梶井基次郎の全集も買って読みましたっけ。
この作品は1928年初出ですから、直接に「ある絶対的な価値観を伴って日本人を束ねたその花」ではないのかもしれませんが、今回「日曜に想う」の文章を読んで、どうしても思い出さずにはいられませんでした。
「桜の樹の下に埋まっている屍体」とはすべての戦争に於いて死んでいったすべての国の人々ではないのか。
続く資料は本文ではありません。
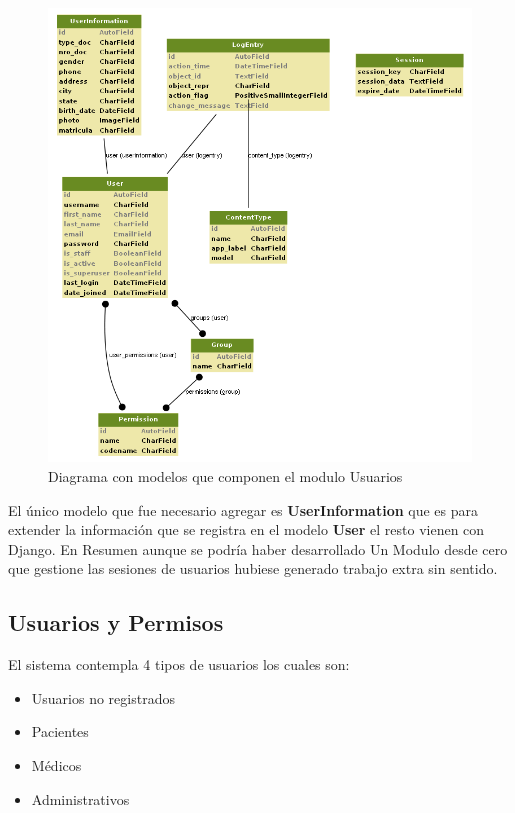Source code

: \begin{figure}[H]
    \centering
    \includegraphics[scale=0.6]{resourse/auth.png}
    \caption{Diagrama con modelos que componen el modulo Usuarios}
    \label{fig:07}
\end{figure}

El único modelo que fue necesario agregar es \textbf{UserInformation} que es para extender la información que se registra en el modelo \textbf{User} el resto vienen con Django. En Resumen aunque se podría haber desarrollado Un Modulo desde cero que gestione las sesiones de usuarios hubiese generado trabajo extra sin sentido.

\subsection{Usuarios y Permisos}

El sistema contempla 4 tipos de usuarios los cuales son: 

\begin{itemize}
    \item Usuarios no registrados 
    \item Pacientes
    \item Médicos
    \item Administrativos
\end{itemize}

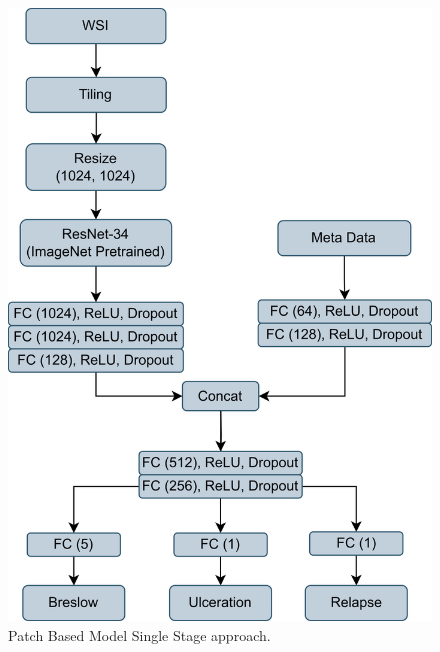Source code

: \documentclass[conference]{IEEEtran}
\begin{document}
\begin{figure}[h!]
  \centering
    \includegraphics[scale=0.55]{images/page5.png}
  \caption{Patch Based Model Single Stage approach.}
  \label{fig:pbm_ss}
\end{figure}
\end{document}
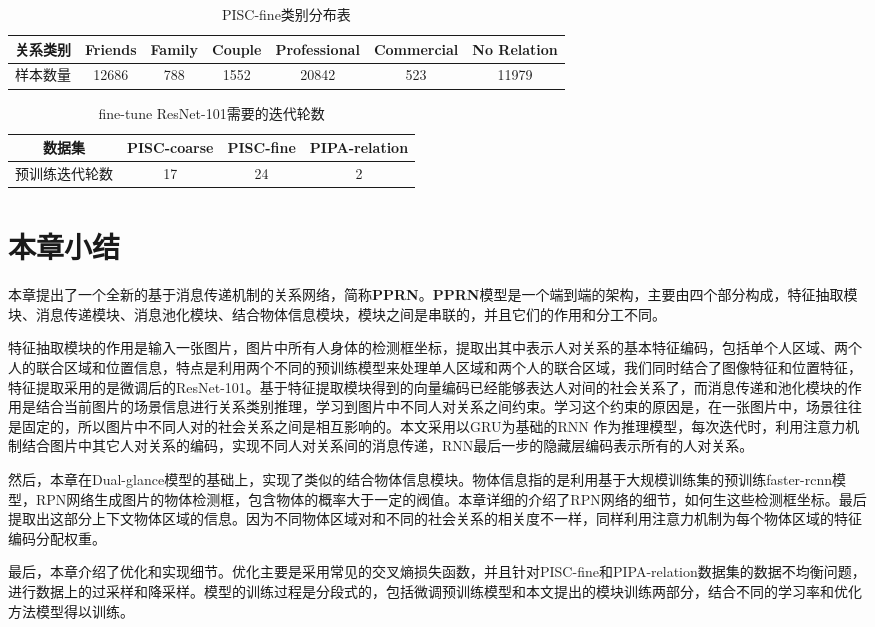 \begin{table}[htpb]
  \centering
  \caption{PISC-fine类别分布表}
  \label{tab:model-pisc-cls}
  \begin{tabular}{c|c|c|c|c|c|c}
    \toprule
    关系类别 & Friends & Family & Couple & Professional & Commercial & No Relation \\
    \midrule
    样本数量 & 12686 & 788 & 1552 & 20842 & 523 & 11979 \\
    \bottomrule
  \end{tabular}
\end{table}


\begin{table}[htpb]
  \centering
  \caption{fine-tune ResNet-101需要的迭代轮数}
  \label{tab:model-ft-epoch}
  \begin{tabular}{c|c|c|c}
    \toprule
    数据集 & PISC-coarse & PISC-fine  & PIPA-relation \\
    \midrule
    预训练迭代轮数 & 17 & 24 & 2 \\
    \midrule
    \bottomrule
  \end{tabular}
\end{table}

\section{本章小结}

本章提出了一个全新的基于消息传递机制的关系网络，简称\textbf{PPRN}。\textbf{PPRN}模型是一个端到端的架构，主要由四个部分构成，特征抽取模块、消息传递模块、消息池化模块、结合物体信息模块，模块之间是串联的，并且它们的作用和分工不同。

特征抽取模块的作用是输入一张图片，图片中所有人身体的检测框坐标，提取出其中表示人对关系的基本特征编码，包括单个人区域、两个人的联合区域和位置信息，特点是利用两个不同的预训练模型来处理单人区域和两个人的联合区域，我们同时结合了图像特征和位置特征，特征提取采用的是微调后的ResNet-101。基于特征提取模块得到的向量编码已经能够表达人对间的社会关系了，而消息传递和池化模块的作用是结合当前图片的场景信息进行关系类别推理，学习到图片中不同人对关系之间约束。学习这个约束的原因是，在一张图片中，场景往往是固定的，所以图片中不同人对的社会关系之间是相互影响的。本文采用以GRU为基础的RNN 作为推理模型，每次迭代时，利用注意力机制结合图片中其它人对关系的编码，实现不同人对关系间的消息传递，RNN最后一步的隐藏层编码表示所有的人对关系。

然后，本章在Dual-glance模型的基础上，实现了类似的结合物体信息模块。物体信息指的是利用基于大规模训练集的预训练faster-rcnn模型，RPN网络生成图片的物体检测框，包含物体的概率大于一定的阀值。本章详细的介绍了RPN网络的细节，如何生这些检测框坐标。最后提取出这部分上下文物体区域的信息。因为不同物体区域对和不同的社会关系的相关度不一样，同样利用注意力机制为每个物体区域的特征编码分配权重。

最后，本章介绍了优化和实现细节。优化主要是采用常见的交叉熵损失函数，并且针对PISC-fine和PIPA-relation数据集的数据不均衡问题，进行数据上的过采样和降采样。模型的训练过程是分段式的，包括微调预训练模型和本文提出的模块训练两部分，结合不同的学习率和优化方法模型得以训练。




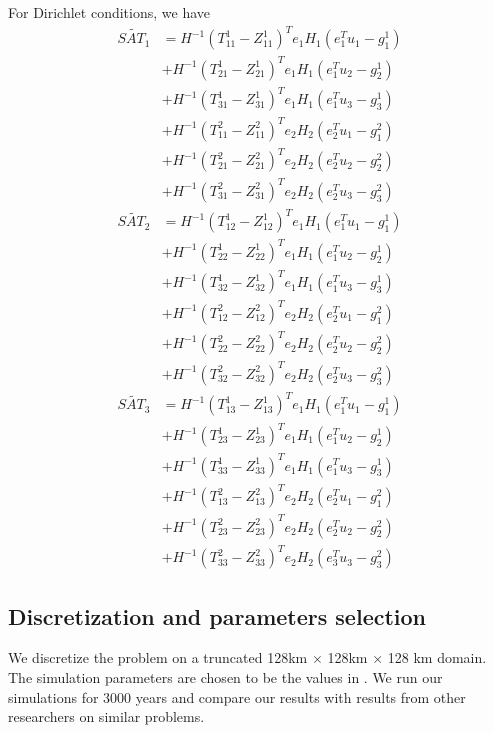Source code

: For Dirichlet conditions, we have
\begin{align}
    \tilde{SAT_1} &= H^{-1} (T_{11}^1 - Z_{11}^1)^T e_1 H_1 (e_1^T u_1 - g_1^1) \nonumber \\
    &+ H^{-1} (T_{21}^1 - Z_{21}^1)^T e_1 H_1 (e_1^T u_2 - g_2^1) \nonumber\\ 
    &+ H^{-1} (T_{31}^1 - Z_{31}^1)^T e_1 H_1 (e_1^T u_3 - g_3^1) \nonumber\\
    &+ H^{-1} (T_{11}^2 - Z_{11}^2)^T e_2 H_2 (e_2^T u_1 - g_1^2) \nonumber\\
    &+ H^{-1} (T_{21}^2 - Z_{21}^2)^T e_2 H_2 (e_2^T u_2 - g_2^2) \nonumber\\
    &+ H^{-1} (T_{31}^2 - Z_{31}^2)^T e_2 H_2 (e_2^T u_3 - g_3^2) \\
    \tilde{SAT_2} &= H^{-1} (T_{12}^1 - Z_{12}^1)^T e_1 H_1 (e_1^T u_1 - g_1^1) \nonumber \\
    & + H^{-1} (T_{22}^1 - Z_{22}^1)^T e_1 H_1 (e_1^T u_2 - g_2^1) \nonumber \\
    & + H^{-1} (T_{32}^1 - Z_{32}^1)^T e_1 H_1 (e_1^T u_3 - g_3^1) \nonumber \\
    & + H^{-1} (T_{12}^2 - Z_{12}^2)^T e_2 H_2 (e_2^T u_1 - g_1^2) \nonumber \\
    & + H^{-1} (T_{22}^2 - Z_{22}^2)^T e_2 H_2 (e_2^T u_2 - g_2^2) \nonumber \\ 
    & + H^{-1} (T_{32}^2 - Z_{32}^2)^T e_2 H_2 (e_2^T u_3 - g_3^2) \\
    \tilde{SAT_3} &= H^{-1} (T_{13}^1 - Z_{13}^1)^T e_1 H_1 (e_1^T u_1 - g_1^1) \nonumber \\
    & + H^{-1} (T_{23}^1 - Z_{23}^1)^T e_1 H_1 (e_1^T u_2 - g_2^1) \nonumber \\ 
    & + H^{-1} (T_{33}^1 - Z_{33}^1)^T e_1 H_1 (e_1^T u_3 - g_3^1) \nonumber \\
    & + H^{-1} (T_{13}^2 - Z_{13}^2)^T e_2 H_2 (e_2^T u_1 - g_1^2) \nonumber \\
    & + H^{-1} (T_{23}^2 - Z_{23}^2)^T e_2 H_2 (e_2^T u_2 - g_2^2) \nonumber \\
    & + H^{-1} (T_{33}^2 - Z_{33}^2)^T e_2 H_2 (e_3^T u_3 - g_3^2)
    \label{eqn:dirichlet-condition}
\end{align}


\subsection{Discretization and parameters selection}
We discretize the problem on a truncated 128km $\times$ 128km $\times$ 128 km domain. The simulation parameters are chosen to be the values in \cite{jiang2020seas}. We run our simulations for 3000 years and compare our results with results from other researchers on similar problems.

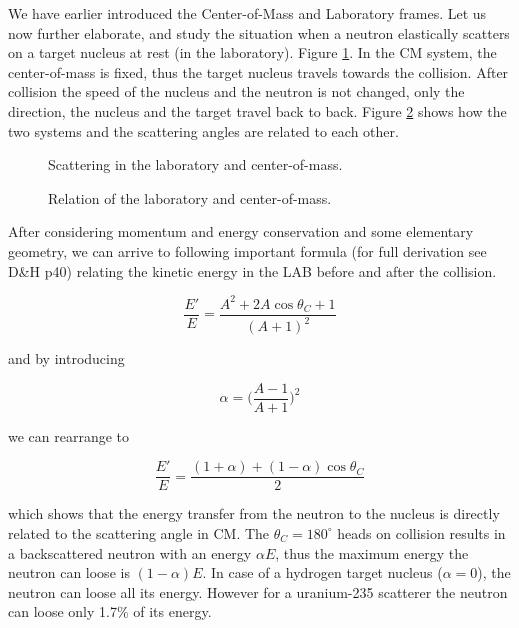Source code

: We have earlier introduced the Center-of-Mass and Laboratory frames. Let us now further elaborate, and study the situation when a neutron elastically scatters on a target nucleus at rest (in the laboratory). Figure \ref{fig:cmlabscatter}. In the CM system, the center-of-mass is fixed, thus the target nucleus travels towards the collision. After collision the speed of the nucleus and the neutron is not changed, only the direction, the nucleus and the target travel back to back. Figure \ref{fig:cmlabrelation} shows how the two systems and the scattering angles are related to each other.

\begin{figure}[ht!]
\protect {}\protect
\caption{\label{fig:cmlabscatter} \footnotesize{Scattering in the laboratory and center-of-mass.}}
\end{figure}

\begin{figure}[ht!]
\protect {}\protect
\caption{\label{fig:cmlabrelation} \footnotesize{Relation of the laboratory and center-of-mass.}}
\end{figure}

After considering momentum and energy conservation and some elementary geometry, we can arrive to following important formula (for full derivation see D\&H p40) relating the kinetic energy in the LAB before and after the collision.

$$\frac{E'}{E}=\frac{A^2+2A\cos\theta_C+1}{(A+1)^2}$$

\noindent and by introducing 

$$\alpha=\Big(\frac{A-1}{A+1}\Big)^2$$

\noindent we can rearrange to

\begin{equation}\label{eq:muErelation}
\frac{E'}{E}=\frac{(1+\alpha)+(1-\alpha)\cos\theta_C}{2}
\end{equation}

\noindent which shows that the energy transfer from the neutron to the nucleus is directly related to the scattering angle in CM. The $\theta_C=180^\circ$ heads on collision results in a backscattered neutron with an energy $\alpha E$, thus the maximum energy the neutron can loose is $(1-\alpha)E$. In case of a hydrogen target nucleus ($\alpha=0$), the neutron can loose all its energy. However for a uranium-235 scatterer the neutron can loose only 1.7\% of its energy.

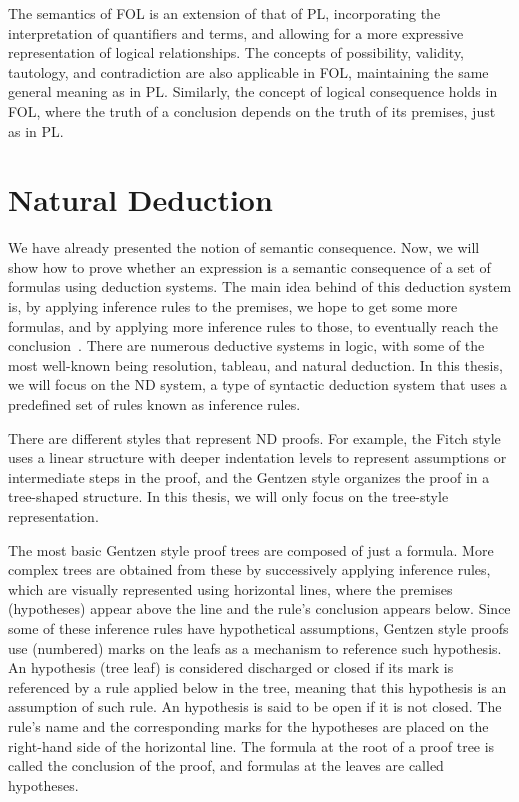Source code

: The semantics of \gls{FOL} is an extension of that of \gls{PL}, incorporating the interpretation of quantifiers and terms, and allowing for a more expressive representation of logical relationships. The concepts of possibility, validity, tautology, and contradiction are also applicable in \gls{FOL}, maintaining the same general meaning as in \gls{PL}. Similarly, the concept of logical consequence holds in \gls{FOL}, where the truth of a conclusion depends on the truth of its premises, just as in \gls{PL}.

\section{Natural Deduction} 

\label{chap:prop-deduction}
We have already presented the notion of semantic consequence. Now, we will show how to prove whether an expression is a semantic consequence of a set of formulas using deduction systems. The main idea behind of this deduction system is, by applying inference rules to the premises, we hope to get some more formulas, and by applying more inference rules to those, to eventually reach the conclusion~\cite{huth_2004_logic}. There are numerous deductive systems in logic, with some of the most well-known being resolution, tableau, and natural deduction. In this thesis, we will focus on the \gls{ND} system, a type of syntactic deduction system that uses a predefined set of rules known as inference rules.

There are different styles that represent \gls{ND} proofs. For example, the Fitch style uses a linear structure with deeper indentation levels to represent assumptions or intermediate steps in the proof, and the Gentzen style organizes the proof in a tree-shaped structure. In this thesis, we will only focus on the tree-style representation.

The most basic Gentzen style proof trees are composed of just a formula. More complex trees are obtained from these by successively applying inference rules, which are visually represented using horizontal lines, where the premises (hypotheses) appear above the line and the rule’s conclusion appears below. Since some of these inference rules have hypothetical assumptions, Gentzen style proofs use (numbered) marks on the leafs as a mechanism to reference such hypothesis. An hypothesis (tree leaf) is considered discharged or closed if its mark is referenced by a rule applied below in the tree, meaning that this hypothesis is an assumption of such rule. An hypothesis is said to be open if it is not closed. The rule’s name and the corresponding marks for the hypotheses are placed on the right-hand side of the horizontal line. The formula at the root of a proof tree is called the conclusion of the proof, and formulas at the leaves are called hypotheses.   

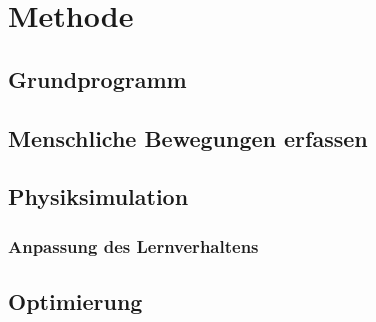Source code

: \chapter{Methode}

\section{Grundprogramm}
\label{chap:m_grund}

\section{Menschliche Bewegungen erfassen}
\label{chap:m_mensch}

\section{Physiksimulation}
\label{chap:m_physik}

\subsection*{Anpassung des Lernverhaltens}
\label{chap:phy_m}

\section{Optimierung}
\label{chap:m_opti}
「その花」はそこまで背負わなければならないのだろうか。
哀しいことです。
個々の花に罪はない。一つ一つの花に、きれいだね、と声をかけてあげてください。
↓参考
http://ameblo.jp/lovemedo36/entry-11949954302.html
個人ブログです。
城山三郎さんの「旗」が読めます。
http://www.aozora.gr.jp/cards/000074/files/427_19793.html
「桜の樹の下には」梶井基次郎
https://ja.wikipedia.org/wiki/%E6%AB%BB%E3%81%AE%E6%A8%B9%E3%81%AE%E4%B8%8B%E3%81%AB%E3%81%AF
★昨日2日、都心の桜は満開だ、と宣言がありました。標本木ではね。
まだ夜は寒い。下手に酔っぱらわないでくださいよ。酔うと体温のコントロール能力が下がる。真冬じゃないから凍死ということもないでしょうけれど、体調を崩しかねません。どうぞ皆さん、ご自愛くださいますように。